Plyometric training has always been one of the core elements of physical therapy for KOA. Strengthening the muscle groups around the hip and knee joints can effectively relieve knee pain, strengthen the lower limbs and improve the level of movement of KOA patients. Muscle contraction can be categorized into isometric, isotonic and isokinetic contractions. It can also be classified as centripetal and centrifugal contractions according to the direction of movement. Isometric contraction is a static form of exercise, in which the muscle contraction generates force without any change in muscle length or joint movement, and is more suitable for patients with KOA and severe articular cartilage damage. Chinelo et al[5] found that isometric contraction training of quadriceps can effectively relieve knee pain and improve joint function in patients with KOA. It was also found that isometric training of quadriceps could increase the volume of patellar cartilage, which could help the repair of intra-articular soft tissues. Isotonic contraction refers to the muscle contraction process in which only the muscle length changes but the tension remains unchanged, accompanied by joint movement, so isotonic contraction training can strengthen the range of motion of the joint. Isometric contraction is also known as isokinetic contraction, i.e., the muscles contract with maximum force at a constant rate throughout the range of motion of the joint, and the force generated by the muscle contraction is always equal to the resistance. Compared to isotonic training, isokinetic training makes it easier to choose the intensity of exercise needed for treatment, and can be more efficient in improving muscle strength and relieving muscle soreness from exercise. Compared with isometric training, isokinetic training can effectively avoid the rapid increase of heart rate and blood pressure during exercise, which is suitable for elderly KOA patients.
Reference:
Allen KD, Thoma LM, Golightly YM. Epidemiology of osteoarthritis. Osteoarthritis Cartilage. 2022 Feb;30(2):184-195.

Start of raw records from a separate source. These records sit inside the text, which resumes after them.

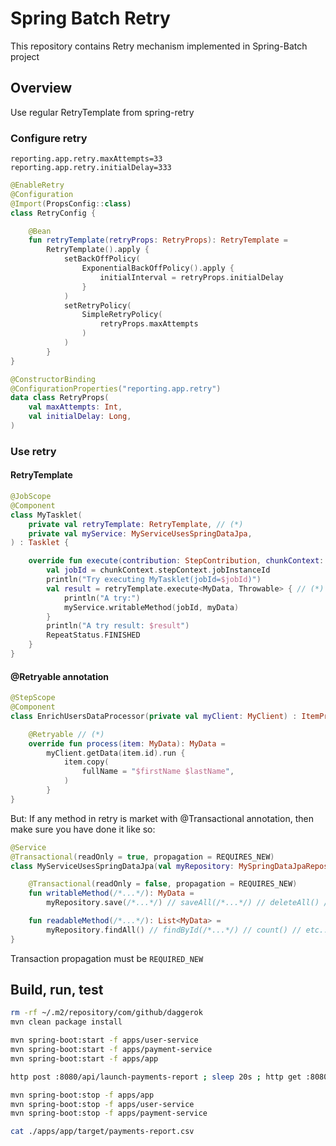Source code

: # Spring Batch Retry
This repository contains Retry mechanism implemented in Spring-Batch project

## Overview
Use regular RetryTemplate from spring-retry

### Configure retry

```properties
reporting.app.retry.maxAttempts=33
reporting.app.retry.initialDelay=333
```

```kotlin
@EnableRetry
@Configuration
@Import(PropsConfig::class)
class RetryConfig {

    @Bean
    fun retryTemplate(retryProps: RetryProps): RetryTemplate =
        RetryTemplate().apply {
            setBackOffPolicy(
                ExponentialBackOffPolicy().apply {
                    initialInterval = retryProps.initialDelay
                }
            )
            setRetryPolicy(
                SimpleRetryPolicy(
                    retryProps.maxAttempts
                )
            )
        }
}

@ConstructorBinding
@ConfigurationProperties("reporting.app.retry")
data class RetryProps(
    val maxAttempts: Int,
    val initialDelay: Long,
)
```

### Use retry

#### RetryTemplate

```kotlin
@JobScope
@Component
class MyTasklet(
    private val retryTemplate: RetryTemplate, // (*)
    private val myService: MyServiceUsesSpringDataJpa,
) : Tasklet {

    override fun execute(contribution: StepContribution, chunkContext: ChunkContext): RepeatStatus? = run {
        val jobId = chunkContext.stepContext.jobInstanceId
        println("Try executing MyTasklet(jobId=$jobId)")
        val result = retryTemplate.execute<MyData, Throwable> { // (*)
            println("A try:")
            myService.writableMethod(jobId, myData)
        }
        println("A try result: $result")
        RepeatStatus.FINISHED
    }
}
```

#### @Retryable annotation

```kotlin
@StepScope
@Component
class EnrichUsersDataProcessor(private val myClient: MyClient) : ItemProcessor<MyData, MyData> {

    @Retryable // (*)
    override fun process(item: MyData): MyData =
        myClient.getData(item.id).run {
            item.copy(
                fullName = "$firstName $lastName",
            )
        }
}
```

But:
If any method in retry is market with @Transactional
annotation, then make sure you have done it like so:

```kotlin
@Service
@Transactional(readOnly = true, propagation = REQUIRES_NEW)
class MyServiceUsesSpringDataJpa(val myRepository: MySpringDataJpaRepository) {

    @Transactional(readOnly = false, propagation = REQUIRES_NEW)
    fun writableMethod(/*...*/): MyData =
        myRepository.save(/*...*/) // saveAll(/*...*/) // deleteAll() // etc...

    fun readableMethod(/*...*/): List<MyData> =
        myRepository.findAll() // findById(/*...*/) // count() // etc...
}
```

Transaction propagation must be `REQUIRED_NEW`

## Build, run, test

```bash
rm -rf ~/.m2/repository/com/github/daggerok
mvn clean package install

mvn spring-boot:start -f apps/user-service
mvn spring-boot:start -f apps/payment-service
mvn spring-boot:start -f apps/app

http post :8080/api/launch-payments-report ; sleep 20s ; http get :8080/api

mvn spring-boot:stop -f apps/app
mvn spring-boot:stop -f apps/user-service
mvn spring-boot:stop -f apps/payment-service

cat ./apps/app/target/payments-report.csv
```

<!--

```bash
cd spring-batch-retry ; ./mvnw -f docker -P down ; ./mvnw -f docker -P up
rm -rf ~/.m2/repository/com/github/daggerok/batch ; ./mvnw clean install
./mvnw -f apps/app spring-boot:run
./mvnw -f docker -P down
```

```bash
cd spring-batch-retry ; ./mvnw clean test
```

### Reference Documentation

For further reference, please consider the following sections:

* [Official Apache Maven documentation](https://maven.apache.org/guides/index.html)
* [Spring Boot Maven Plugin Reference Guide](https://docs.spring.io/spring-boot/docs/2.5.5/maven-plugin/reference/html/)
* [Create an OCI image](https://docs.spring.io/spring-boot/docs/2.5.5/maven-plugin/reference/html/#build-image)
* [Spring Batch](https://docs.spring.io/spring-boot/docs/2.5.5/reference/htmlsingle/#howto-batch-applications)

### Guides

The following guides illustrate how to use some features concretely:

* [Creating a Batch Service](https://spring.io/guides/gs/batch-processing/)

-->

Voinier D, White DK. Walking, running, and recreational sports for knee osteoarthritis: An overview of the evidence. Eur J Rheumatol. 2022 Aug 9.
Zhang J, Qi B, Liu M, Zhao T, Tan L. Influence of swimming exercise on the expression of apoptotic gene caspase-3 in chondrocytes in osteoarthritis. Am J Transl Res. 2021 Apr 15;13(4):2511-2517.
Khruakhorn S, Chiwarakranon S. Effects of hydrotherapy and land-based exercise on mobility and quality of life in patients with knee osteoarthritis: a randomized control trial. J Phys Ther Sci. 2021 Apr;33(4):375-383.
Onwunzo CN, Igwe SE, Umunnah JO, Uchenwoke CI, Ezugwu UA. Effects of Isometric Strengthening Exercises on Pain and Disability Among Patients With Knee Osteoarthritis. Cureus. 2021 Oct 22;13(10):e18972.